Just regulating what financial institutions can do and how they do it will not make individuals better consumers of financial products, or better guardians of their own and their families’ welfare.  Even a perfectly constructed consumer financial product in a perfectly transparent and liquid market can be misused by an investor who really does not understand what he or she is buying.

There are some who may argue that it is impractical to place more emphasis on financial education because it is too complicated and people aren’t interested.  But that is like saying that individuals can’t be taught how to improve their own health; that only better regulation of doctors, hospitals and pharmaceutical companies can make people healthier.  Or to mangle Mr. Bernanke’s metaphor, that is like saying drivers don’t need better training as long as cars are made safer.

Of course, whether it’s health, or driver safety, or the stability and growth of the financial markets, the well being of the individual, the provider, and society are all linked.  There was a time in health education when some people thought that communicating information about chronic diseases and the link to diet or exercise was too challenging and wouldn’t work.  But today, millions of people at least understand the connection, and many act on it.  Communicating to consumers about the benefits of owning a computer was once seen as a ridiculous notion.  Today, in the wake of big problems, the need for better financial education and more effective financial communication is very clear.

There have been many ongoing efforts to communicate to individuals about money, financial security, how to budget, save, use credit wisely, and possibly, invest.  The space and time devoted to this subject grew dramatically after the end of fixed commissions on Wall Street a generation ago, coupled with the rapid demise of the defined benefit/guaranteed pension plan in America.  Both created a generation of self-directed individual investors.  But ultimately, that was a small slice of the total population, all of whom need to know the basics of personal financial management.

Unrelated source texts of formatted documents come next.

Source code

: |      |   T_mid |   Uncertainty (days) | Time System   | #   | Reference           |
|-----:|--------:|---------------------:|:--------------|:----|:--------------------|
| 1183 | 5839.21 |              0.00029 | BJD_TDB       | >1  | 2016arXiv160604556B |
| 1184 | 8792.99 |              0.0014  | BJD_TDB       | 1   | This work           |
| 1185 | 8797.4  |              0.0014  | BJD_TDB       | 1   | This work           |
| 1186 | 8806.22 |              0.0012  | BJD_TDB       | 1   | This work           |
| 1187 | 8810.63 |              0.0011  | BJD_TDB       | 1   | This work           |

So back to Mr Bernanke’s epiphany, if that isn’t too strong a word, on behalf of all stewards of financial integrity.  Communications is important—even if it is difficult, complicated and long overdue.

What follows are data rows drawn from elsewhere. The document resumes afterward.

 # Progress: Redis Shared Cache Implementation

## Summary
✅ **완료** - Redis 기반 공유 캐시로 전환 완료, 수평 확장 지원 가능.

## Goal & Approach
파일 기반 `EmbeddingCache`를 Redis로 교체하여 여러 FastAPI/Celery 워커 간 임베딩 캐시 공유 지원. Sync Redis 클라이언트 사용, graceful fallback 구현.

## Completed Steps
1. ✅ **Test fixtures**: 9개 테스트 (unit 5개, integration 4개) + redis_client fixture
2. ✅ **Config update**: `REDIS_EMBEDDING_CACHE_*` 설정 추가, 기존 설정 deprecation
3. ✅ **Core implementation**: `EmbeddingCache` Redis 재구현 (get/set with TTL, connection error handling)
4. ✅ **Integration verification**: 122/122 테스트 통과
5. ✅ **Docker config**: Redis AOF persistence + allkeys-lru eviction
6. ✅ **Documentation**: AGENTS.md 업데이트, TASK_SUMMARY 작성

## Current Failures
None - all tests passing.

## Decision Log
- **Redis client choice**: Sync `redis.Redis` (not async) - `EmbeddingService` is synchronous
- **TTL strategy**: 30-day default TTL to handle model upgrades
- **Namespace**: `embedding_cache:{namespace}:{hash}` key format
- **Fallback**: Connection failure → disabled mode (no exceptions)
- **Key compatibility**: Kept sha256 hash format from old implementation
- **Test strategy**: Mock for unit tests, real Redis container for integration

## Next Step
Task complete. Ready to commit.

As he says, it has to address both sides of the equation.  Comprehensive, non-marketing financial education might be a requirement for financial institutions in the future, as opposed to voluntary efforts today—some of which have been very extensive.  As is the case now, maybe various sectors of the financial services community will support industry associations that do the education for the whole category.  Again, though, with the emphasis in the future on education and building better judgment among individuals, not just marketing by another name.

Perhaps there will be tests of efficiency rather than government mandates on how much or how often institutions or issuers should have to carry out personal financial education.  For example, why are high school students in many schools given little practical information on personal finance, but lots of time for safe driving and safe sex.  Could we not have a national personal financial literacy standard, or local standards?  I like the markets better than the regulators in many situations, but really, unless we choose a longer time horizon than we can currently afford, how will market efficiency help rebuild 401k portfolios that were drained by individuals to pay for current needs or desires rather than held for a solid retirement.

Putting the onus on the individual, in a shared system, is important.  We need to find ways to introduce and encourage financial literacy as an expectation for those who incur debt or take risk in the market.  Maybe, for example, individuals can be given an incentive with preferable interest rates or investment returns if he or she has passed personal financial education certification.

Or at least we need to all watch the personal finance equivalent of one driver’s education film I remember well from almost 40 years ago, “Mechanized Death.”  We could call it “Leveraged Death.” Coming soon to a bank, broker or insurer near you.